Campaigners are calling for retailers to drastically cut plastic water bottle sales and to offer water dispensers in stores for customers to refill their own bottles. None of the top 10 supermarkets has water dispensers across all stores.
The Environmental Investigation Agency (EIA) and Greenpeace, which surveyed all UK supermarkets, found that sales of the plastic bottles went up by 8.2 per cent at six leading chains that provided year-on-year figures.
Two chains – Asda and Sainsbury’s – did not reveal how much water they sold in either year. Lidl and Morrisons did not give 2017 figures, but sold 58 million and 129 million bottles respectively last year.
At Marks & Spencer and the Co-op plastic water bottle sales fell slightly, to 15 million and 19.7 million respectively.

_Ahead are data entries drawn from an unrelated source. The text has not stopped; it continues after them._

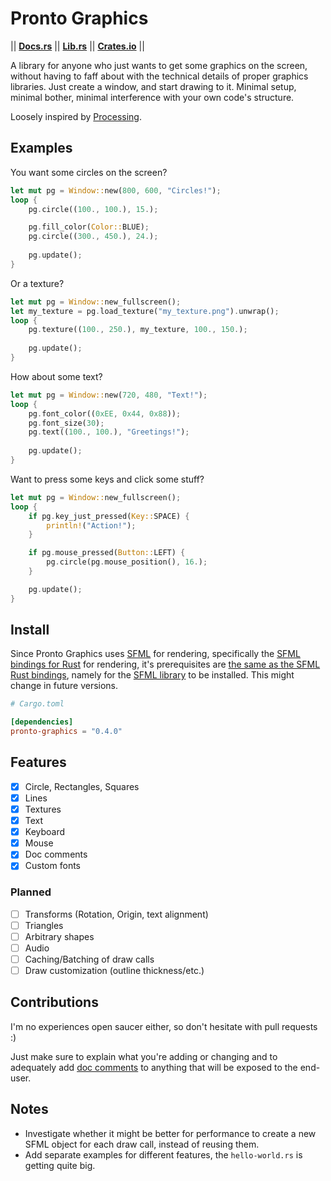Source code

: # Pronto Graphics

|| [__Docs.rs__](https://docs.rs/pronto-graphics/latest/pronto_graphics/) || [__Lib.rs__](https://lib.rs/crates/pronto-graphics) || [__Crates.io__](https://crates.io/crates/pronto-graphics/) ||

A library for anyone who just wants to get some graphics on the screen, without having to faff about with the technical details of proper graphics libraries. Just create a window, and start drawing to it. Minimal setup, minimal bother, minimal interference with your own code's structure.

Loosely inspired by [Processing](https://processing.org/).

## Examples

You want some circles on the screen?

```rust
let mut pg = Window::new(800, 600, "Circles!");
loop {
    pg.circle((100., 100.), 15.);

    pg.fill_color(Color::BLUE);
    pg.circle((300., 450.), 24.);
    
    pg.update();
}
```

Or a texture?

```rust
let mut pg = Window::new_fullscreen();
let my_texture = pg.load_texture("my_texture.png").unwrap();
loop {
    pg.texture((100., 250.), my_texture, 100., 150.);
    
    pg.update();
}
```

How about some text?

```rust
let mut pg = Window::new(720, 480, "Text!");
loop {
    pg.font_color((0xEE, 0x44, 0x88));
    pg.font_size(30);
    pg.text((100., 100.), "Greetings!");
    
    pg.update();
}
```

Want to press some keys and click some stuff?

```rust
let mut pg = Window::new_fullscreen();
loop {
    if pg.key_just_pressed(Key::SPACE) {
        println!("Action!");
    }

    if pg.mouse_pressed(Button::LEFT) {
        pg.circle(pg.mouse_position(), 16.);
    }

    pg.update();
}
```

## Install

Since Pronto Graphics uses [SFML](https://www.sfml-dev.org/) for rendering, specifically the [SFML bindings for Rust](https://docs.rs/sfml/latest/sfml/index.html) for rendering, it's prerequisites are [the same as the SFML Rust bindings](https://docs.rs/sfml/latest/sfml/index.html#prerequisites), namely for the [SFML library](https://www.sfml-dev.org/) to be installed. This might change in future versions.

```toml
# Cargo.toml

[dependencies]
pronto-graphics = "0.4.0"
```

## Features

- [X] Circle, Rectangles, Squares
- [X] Lines
- [X] Textures
- [X] Text
- [X] Keyboard
- [X] Mouse
- [X] Doc comments
- [X] Custom fonts

### Planned

- [ ] Transforms (Rotation, Origin, text alignment)
- [ ] Triangles
- [ ] Arbitrary shapes
- [ ] Audio
- [ ] Caching/Batching of draw calls
- [ ] Draw customization (outline thickness/etc.)

## Contributions

I'm no experiences open saucer either, so don't hesitate with pull requests :)

Just make sure to explain what you're adding or changing and to adequately add [doc comments](https://doc.rust-lang.org/reference/comments.html#doc-comments) to anything that will be exposed to the end-user.

## Notes

- Investigate whether it might be better for performance to create a new SFML object for each draw call, instead of reusing them.
- Add separate examples for different features, the `hello-world.rs` is getting quite big.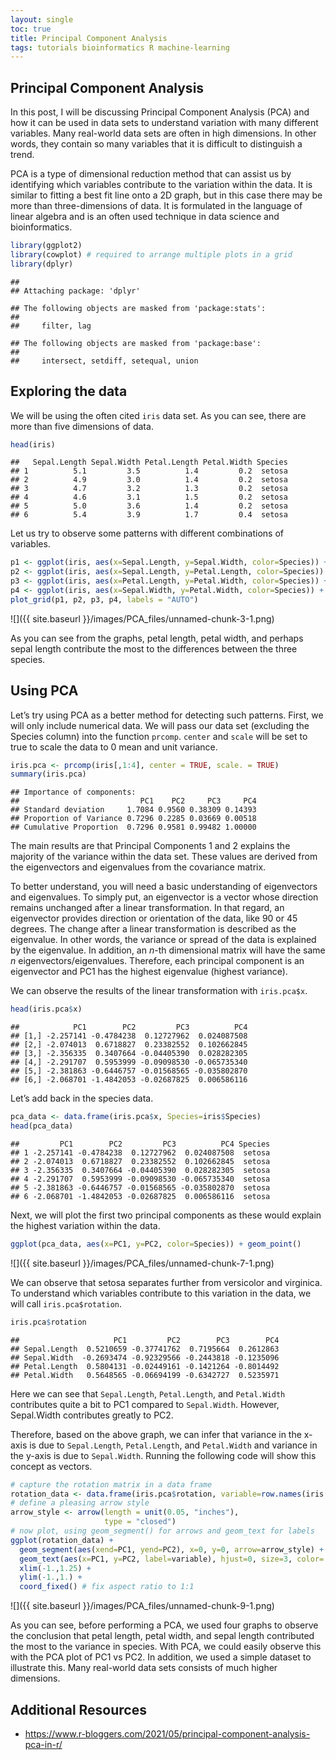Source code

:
 ```yaml
---
layout: single
toc: true
title: Principal Component Analysis
tags: tutorials bioinformatics R machine-learning
---
```

## Principal Component Analysis

In this post, I will be discussing Principal Component Analysis (PCA)
and how it can be used in data sets to understand variation with many
different variables. Many real-world data sets are often in high
dimensions. In other words, they contain so many variables that it is
difficult to distinguish a trend.

PCA is a type of dimensional reduction method that can assist us by
identifying which variables contribute to the variation within the data.
It is similar to fitting a best fit line onto a 2D graph, but in this
case there may be more than three-dimensions of data. It is formulated
in the language of linear algebra and is an often used technique in data
science and bioinformatics.

``` r
library(ggplot2)
library(cowplot) # required to arrange multiple plots in a grid
library(dplyr)
```

    ##
    ## Attaching package: 'dplyr'

    ## The following objects are masked from 'package:stats':
    ##
    ##     filter, lag

    ## The following objects are masked from 'package:base':
    ##
    ##     intersect, setdiff, setequal, union

## Exploring the data

We will be using the often cited `iris` data set. As you can see, there
are more than five dimensions of data.

``` r
head(iris)
```

    ##   Sepal.Length Sepal.Width Petal.Length Petal.Width Species
    ## 1          5.1         3.5          1.4         0.2  setosa
    ## 2          4.9         3.0          1.4         0.2  setosa
    ## 3          4.7         3.2          1.3         0.2  setosa
    ## 4          4.6         3.1          1.5         0.2  setosa
    ## 5          5.0         3.6          1.4         0.2  setosa
    ## 6          5.4         3.9          1.7         0.4  setosa

Let us try to observe some patterns with different combinations of
variables.

``` r
p1 <- ggplot(iris, aes(x=Sepal.Length, y=Sepal.Width, color=Species)) + geom_point()
p2 <- ggplot(iris, aes(x=Sepal.Length, y=Petal.Length, color=Species)) + geom_point()
p3 <- ggplot(iris, aes(x=Petal.Length, y=Petal.Width, color=Species)) + geom_point()
p4 <- ggplot(iris, aes(x=Sepal.Width, y=Petal.Width, color=Species)) + geom_point()
plot_grid(p1, p2, p3, p4, labels = "AUTO")
```

![]({{ site.baseurl }}/images/PCA_files/unnamed-chunk-3-1.png)

As you can see from the graphs, petal length, petal width, and perhaps
sepal length contribute the most to the differences between the three
species.

## Using PCA

Let’s try using PCA as a better method for detecting such patterns.
First, we will only include numerical data. We will pass our data set
(excluding the Species column) into the function `prcomp`. `center` and
`scale` will be set to true to scale the data to 0 mean and unit
variance.

``` r
iris.pca <- prcomp(iris[,1:4], center = TRUE, scale. = TRUE)
summary(iris.pca)
```

    ## Importance of components:
    ##                           PC1    PC2     PC3     PC4
    ## Standard deviation     1.7084 0.9560 0.38309 0.14393
    ## Proportion of Variance 0.7296 0.2285 0.03669 0.00518
    ## Cumulative Proportion  0.7296 0.9581 0.99482 1.00000

The main results are that Principal Components 1 and 2 explains the
majority of the variance within the data set. These values are derived
from the eigenvectors and eigenvalues from the covariance matrix.

To better understand, you will need a basic understanding of
eigenvectors and eigenvalues. To simply put, an eigenvector is a vector
whose direction remains unchanged after a linear transformation. In that
regard, an eigenvector provides direction or orientation of the data,
like 90 or 45 degrees. The change after a linear transformation is
described as the eigenvalue. In other words, the variance or spread of
the data is explained by the eigenvalue. In addition, an *n*-th
dimensional matrix will have the same *n* eigenvectors/eigenvalues.
Therefore, each principal component is an eigenvector and PC1 has the
highest eigenvalue (highest variance).

We can observe the results of the linear transformation with
`iris.pca$x`.

``` r
head(iris.pca$x)
```

    ##            PC1        PC2         PC3          PC4
    ## [1,] -2.257141 -0.4784238  0.12727962  0.024087508
    ## [2,] -2.074013  0.6718827  0.23382552  0.102662845
    ## [3,] -2.356335  0.3407664 -0.04405390  0.028282305
    ## [4,] -2.291707  0.5953999 -0.09098530 -0.065735340
    ## [5,] -2.381863 -0.6446757 -0.01568565 -0.035802870
    ## [6,] -2.068701 -1.4842053 -0.02687825  0.006586116

Let’s add back in the species data.

``` r
pca_data <- data.frame(iris.pca$x, Species=iris$Species)
head(pca_data)
```

    ##         PC1        PC2         PC3          PC4 Species
    ## 1 -2.257141 -0.4784238  0.12727962  0.024087508  setosa
    ## 2 -2.074013  0.6718827  0.23382552  0.102662845  setosa
    ## 3 -2.356335  0.3407664 -0.04405390  0.028282305  setosa
    ## 4 -2.291707  0.5953999 -0.09098530 -0.065735340  setosa
    ## 5 -2.381863 -0.6446757 -0.01568565 -0.035802870  setosa
    ## 6 -2.068701 -1.4842053 -0.02687825  0.006586116  setosa

Next, we will plot the first two principal components as these would
explain the highest variation within the data.

``` r
ggplot(pca_data, aes(x=PC1, y=PC2, color=Species)) + geom_point()
```

![]({{ site.baseurl }}/images/PCA_files/unnamed-chunk-7-1.png)

We can observe that setosa separates further from versicolor and
virginica. To understand which variables contribute to this variation in
the data, we will call `iris.pca$rotation`.

``` r
iris.pca$rotation
```

    ##                     PC1         PC2        PC3        PC4
    ## Sepal.Length  0.5210659 -0.37741762  0.7195664  0.2612863
    ## Sepal.Width  -0.2693474 -0.92329566 -0.2443818 -0.1235096
    ## Petal.Length  0.5804131 -0.02449161 -0.1421264 -0.8014492
    ## Petal.Width   0.5648565 -0.06694199 -0.6342727  0.5235971

Here we can see that `Sepal.Length`, `Petal.Length`, and `Petal.Width`
contributes quite a bit to PC1 compared to `Sepal.Width`. However,
Sepal.Width contributes greatly to PC2.

Therefore, based on the above graph, we can infer that variance in the
x-axis is due to `Sepal.Length`, `Petal.Length`, and `Petal.Width` and
variance in the y-axis is due to `Sepal.Width`. Running the following
code will show this concept as vectors.

``` r
# capture the rotation matrix in a data frame
rotation_data <- data.frame(iris.pca$rotation, variable=row.names(iris.pca$rotation))
# define a pleasing arrow style
arrow_style <- arrow(length = unit(0.05, "inches"),
                     type = "closed")
# now plot, using geom_segment() for arrows and geom_text for labels
ggplot(rotation_data) +
  geom_segment(aes(xend=PC1, yend=PC2), x=0, y=0, arrow=arrow_style) +
  geom_text(aes(x=PC1, y=PC2, label=variable), hjust=0, size=3, color='blue') +
  xlim(-1.,1.25) +
  ylim(-1.,1.) +
  coord_fixed() # fix aspect ratio to 1:1
```

![]({{ site.baseurl }}/images/PCA_files/unnamed-chunk-9-1.png)

As you can see, before performing a PCA, we used four graphs to observe
the conclusion that petal length, petal width, and sepal length
contributed the most to the variance in species. With PCA, we could
easily observe this with the PCA plot of PC1 vs PC2. In addition, we
used a simple dataset to illustrate this. Many real-world data sets
consists of much higher dimensions.

## Additional Resources

-   <https://www.r-bloggers.com/2021/05/principal-component-analysis-pca-in-r/>

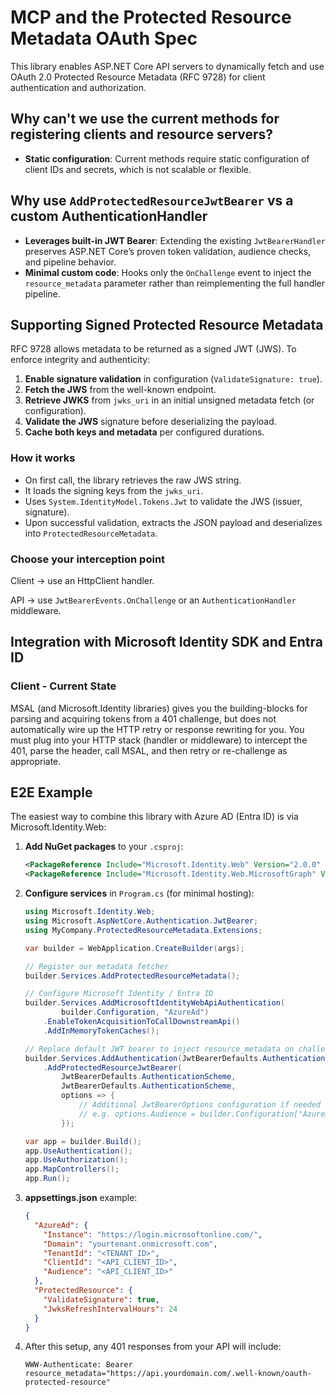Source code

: ﻿# MCP and the Protected Resource Metadata OAuth Spec

This library enables ASP.NET Core API servers to dynamically fetch and use OAuth 2.0 Protected Resource Metadata (RFC 9728) for client authentication and authorization.

## Why can't we use the current methods for registering clients and resource servers?
- **Static configuration**: Current methods require static configuration of client IDs and secrets, which is not scalable or flexible.

## Why use `AddProtectedResourceJwtBearer` vs a custom AuthenticationHandler

- **Leverages built-in JWT Bearer**: Extending the existing `JwtBearerHandler` preserves ASP.NET Core’s proven token validation, audience checks, and pipeline behavior.
- **Minimal custom code**: Hooks only the `OnChallenge` event to inject the `resource_metadata` parameter rather than reimplementing the full handler pipeline.

## Supporting Signed Protected Resource Metadata

RFC 9728 allows metadata to be returned as a signed JWT (JWS). To enforce integrity and authenticity:

1. **Enable signature validation** in configuration (`ValidateSignature: true`).
2. **Fetch the JWS** from the well-known endpoint.
3. **Retrieve JWKS** from `jwks_uri` in an initial unsigned metadata fetch (or configuration).
4. **Validate the JWS** signature before deserializing the payload.
5. **Cache both keys and metadata** per configured durations.

### How it works
- On first call, the library retrieves the raw JWS string.
- It loads the signing keys from the `jwks_uri`.
- Uses `System.IdentityModel.Tokens.Jwt` to validate the JWS (issuer, signature).
- Upon successful validation, extracts the JSON payload and deserializes into `ProtectedResourceMetadata`.

### Choose your interception point

Client → use an HttpClient handler.

API → use `JwtBearerEvents.OnChallenge` or an `AuthenticationHandler` middleware.


## Integration with Microsoft Identity SDK and Entra ID

### Client - Current State

MSAL (and Microsoft.Identity libraries) gives you the building-blocks for parsing and acquiring tokens from a 401 challenge, but does not automatically wire up the HTTP retry or response rewriting for you. 
You must plug into your HTTP stack (handler or middleware) to intercept the 401, parse the header, call MSAL, and then retry or re-challenge as appropriate.

## E2E Example
The easiest way to combine this library with Azure AD (Entra ID) is via Microsoft.Identity.Web:

1. **Add NuGet packages** to your `.csproj`:
   ```xml
   <PackageReference Include="Microsoft.Identity.Web" Version="2.0.0" />
   <PackageReference Include="Microsoft.Identity.Web.MicrosoftGraph" Version="2.0.0" />
   ```

2. **Configure services** in `Program.cs` (for minimal hosting):
   ```csharp
   using Microsoft.Identity.Web;
   using Microsoft.AspNetCore.Authentication.JwtBearer;
   using MyCompany.ProtectedResourceMetadata.Extensions;

   var builder = WebApplication.CreateBuilder(args);

   // Register our metadata fetcher
   builder.Services.AddProtectedResourceMetadata();

   // Configure Microsoft Identity / Entra ID
   builder.Services.AddMicrosoftIdentityWebApiAuthentication(
           builder.Configuration, "AzureAd")
       .EnableTokenAcquisitionToCallDownstreamApi()
       .AddInMemoryTokenCaches();

   // Replace default JWT bearer to inject resource_metadata on challenges
   builder.Services.AddAuthentication(JwtBearerDefaults.AuthenticationScheme)
       .AddProtectedResourceJwtBearer(
           JwtBearerDefaults.AuthenticationScheme,
           JwtBearerDefaults.AuthenticationScheme,
           options => {
               // Additional JwtBearerOptions configuration if needed
               // e.g. options.Audience = builder.Configuration["AzureAd:Audience"];
           });

   var app = builder.Build();
   app.UseAuthentication();
   app.UseAuthorization();
   app.MapControllers();
   app.Run();
   ```

3. **appsettings.json** example:
   ```json
   {
     "AzureAd": {
       "Instance": "https://login.microsoftonline.com/",
       "Domain": "yourtenant.onmicrosoft.com",
       "TenantId": "<TENANT_ID>",
       "ClientId": "<API_CLIENT_ID>",
       "Audience": "<API_CLIENT_ID>"
     },
     "ProtectedResource": {
       "ValidateSignature": true,
       "JwksRefreshIntervalHours": 24
     }
   }
   ```

4. After this setup, any 401 responses from your API will include:
   ```
   WWW-Authenticate: Bearer resource_metadata="https://api.yourdomain.com/.well-known/oauth-protected-resource"
   ```
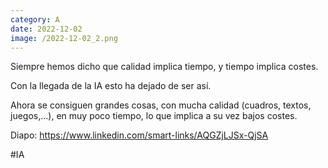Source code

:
 ```yaml
--- 
category: A 
date: 2022-12-02 
image: /2022-12-02_2.png 
--- 
```


Siempre hemos dicho que calidad implica tiempo, y tiempo implica costes. 

Con la llegada de la IA esto ha dejado de ser así. 

Ahora se consiguen grandes cosas, con mucha calidad (cuadros, textos, juegos,...), en muy poco tiempo, lo que implica a su vez bajos costes.  

Diapo: https://www.linkedin.com/smart-links/AQGZjLJSx-QjSA

#IA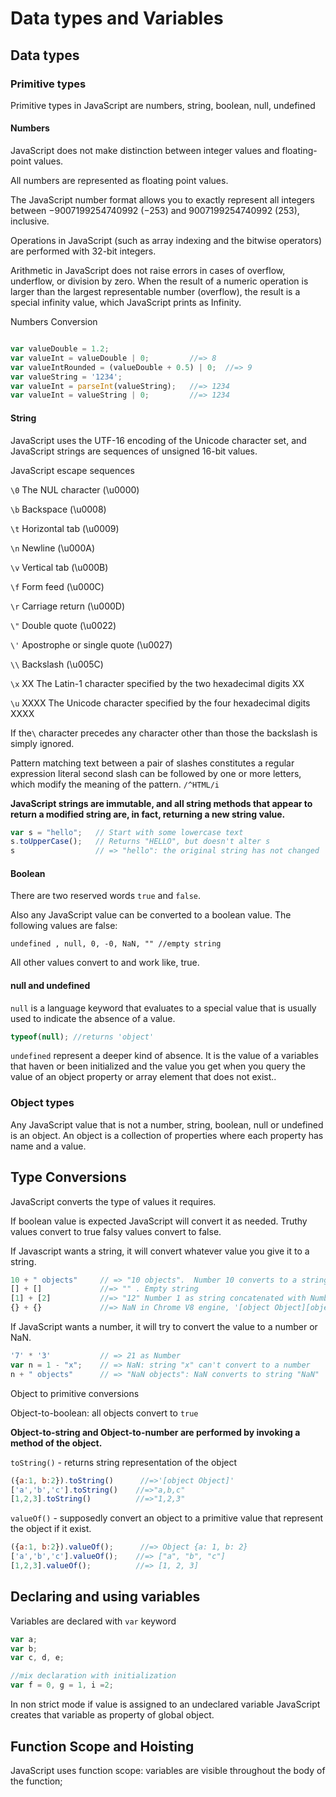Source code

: # Data types and Variables

## Data types

### Primitive types

Primitive types in JavaScript are
numbers, string, boolean, null, undefined

#### Numbers

JavaScript does not make distinction between integer values and floating-point values.

All numbers are represented as floating point values.
 
The JavaScript number format allows you to exactly represent all integers between −9007199254740992 (−253) and 9007199254740992 (253), inclusive.

Operations in JavaScript (such as array indexing and the bitwise operators) are performed with 32-bit integers.

Arithmetic in JavaScript does not raise errors in cases of overflow, underflow, or division by zero. When the result of a numeric operation is larger than the largest representable number (overflow), the result is a special infinity value, which JavaScript prints as Infinity.

Numbers Conversion

   ```javascript

   var valueDouble = 1.2;
   var valueInt = valueDouble | 0;         //=> 8
   var valueIntRounded = (valueDouble + 0.5) | 0;  //=> 9
   var valueString = '1234';
   var valueInt = parseInt(valueString);   //=> 1234
   var valueInt = valueString | 0;         //=> 1234

   ```

#### String

JavaScript uses the UTF-16 encoding of the Unicode character set, and JavaScript strings are sequences of unsigned 16-bit values.

JavaScript escape sequences

`\0`  The NUL character (\u0000)

`\b`  Backspace (\u0008)

`\t`  Horizontal tab (\u0009)

`\n`  Newline (\u000A)

`\v`  Vertical tab (\u000B)

`\f`  Form feed (\u000C)

`\r`  Carriage return (\u000D)

`\"`  Double quote (\u0022)

`\'`  Apostrophe or single quote (\u0027)

`\\`  Backslash (\u005C)

`\x` XX   The Latin-1 character specified by the two hexadecimal digits XX

`\u` XXXX The Unicode character specified by the four hexadecimal digits XXXX

If the` \ ` character precedes any character other than those the backslash is simply ignored.

Pattern matching text between a pair of slashes constitutes a regular expression literal second slash can be followed
by one or more letters, which modify the meaning of the pattern.
`/^HTML/i` 

__JavaScript strings are immutable, and all string methods that appear to return a modified string are, in fact, returning a new string value.__

```javascript
var s = "hello";   // Start with some lowercase text
s.toUpperCase();   // Returns "HELLO", but doesn't alter s
s                  // => "hello": the original string has not changed
```

#### Boolean

There are two reserved words `true` and `false`.

Also any JavaScript value can be converted to a boolean value.
The following values are false:

` undefined , null, 0, -0, NaN, "" //empty string `

All other values convert to and work like, true.


#### null and undefined

`null` is a language keyword that evaluates to a special value that is usually used to indicate the absence of a value.
```javascript
typeof(null); //returns 'object'
```
`undefined` represent a deeper kind of absence. It is the value of a variables that haven or been initialized and the value you get when you query the value of an object property or array element that does not exist.. 


### Object types

Any JavaScript value that is not a number, string, boolean, null or undefined is an object.
An object is a collection of properties where each property has name and a value.

## Type Conversions

JavaScript converts the type of values it requires.

If boolean value is expected JavaScript will convert it as needed.
Truthy values convert to true falsy values convert to false.

If Javascript wants a string, it will convert whatever value you give it to a string.

```javascript
10 + " objects"     // => "10 objects".  Number 10 converts to a string
[] + []             //=> "" . Empty string
[1] + [2]           //=> "12" Number 1 as string concatenated with Number 2 as string
{} + {}             //=> NaN in Chrome V8 engine, '[object Object][object Object]' in node.js
```

If JavaScript wants a number, it will try to convert the value to a number or NaN.

```javascript
'7' * '3'           // => 21 as Number
var n = 1 - "x";    // => NaN: string "x" can't convert to a number
n + " objects"      // => "NaN objects": NaN converts to string "NaN"
```

Object to primitive conversions

Object-to-boolean: all objects convert to `true`

__Object-to-string and Object-to-number are performed by invoking a method of the object.__

`toString()` - returns string representation of the object
```javascript
({a:1, b:2}).toString()      //=>'[object Object]'
['a','b','c'].toString()    //=>"a,b,c"
[1,2,3].toString()          //=>"1,2,3"
```

`valueOf()` - supposedly convert an object to a primitive value that represent the object if it exist.
```javascript
({a:1, b:2}).valueOf();      //=> Object {a: 1, b: 2}
['a','b','c'].valueOf();    //=> ["a", "b", "c"]
[1,2,3].valueOf();          //=> [1, 2, 3]
```

## Declaring and using variables

Variables are declared with `var` keyword
```javascript
var a;
var b;
var c, d, e;

//mix declaration with initialization
var f = 0, g = 1, i =2;
```

In non strict mode if value is assigned to an undeclared variable JavaScript creates that variable as property of global object.

## Function Scope and Hoisting

JavaScript uses function scope: variables are visible throughout the body of the function;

The researchers called on retailers to also force soft-drinks brands to provide refill stations to help curb the plastic that is a menace to wildlife and marine life.
Fiona Nicholls, ocean plastics campaigner for Greenpeace UK, said: “Plastic bottles and caps are the top plastic items polluting our beaches, yet despite this UK supermarkets keep selling more and more of them. This has to stop.
“Supermarkets need to get throwaway plastic water bottles off their shelves and enable customers to fill up their own bottles in store, from water or soft drinks dispensers.”
Juliet Phillips, oceans campaigner at EIA, said: “There’s untapped potential for a refill revolution in the drinks market. We urge supermarkets to work with brands to make these options available and accessible to customers across the country.”
In the summer, the government pledged to introduce a deposit return scheme on plastic bottles, to begin in four years’ time, after a consultation next year.
A report by the groups out on Thursday shows:
- Six supermarkets reported they sold 788.3 million bottles in 2017, and eight supermarkets sold 1.04 billion bottles last year
- Customers at Tesco, Aldi and Lidl do not have access to water dispensers
- In other supermarkets water taps are limited to cafes or in new stores
The environmental groups point out that in the US, one water brand is rolling out self-service machines.
Recycling collection rates for plastic bottles in the UK were stagnant last year, at around 59 per cent, which “demonstrates the need to drastically reduce how many plastic bottles we’re making in the first place”, the report’s authors say.
The Independent has contacted all the supermarkets for their responses.
A Sainsbury’s spokesperson said: “The Greenpeace report pre-dates our ambitious commitment to be the first major retailer to reduce plastic packaging by 50 per cent by 2025. We are removing plastic where we can, replacing it with alternatives, introducing refillable packaging and providing fresh water stands for customers to refill their own water bottles in 326 stores.”
Peter Andrews, head of sustainability at the British Retail Consortium, said: “UK retailers are leading the way to tackle plastic pollution by eliminating unnecessary single-use plastics, through their commitment to the UK Plastic Pact, and making it easier for consumers to make sustainable choices. It is key that we continue to develop a comprehensive UK-wide recycling system that works for everyone to ensure consistent and effective recycling of plastic waste.”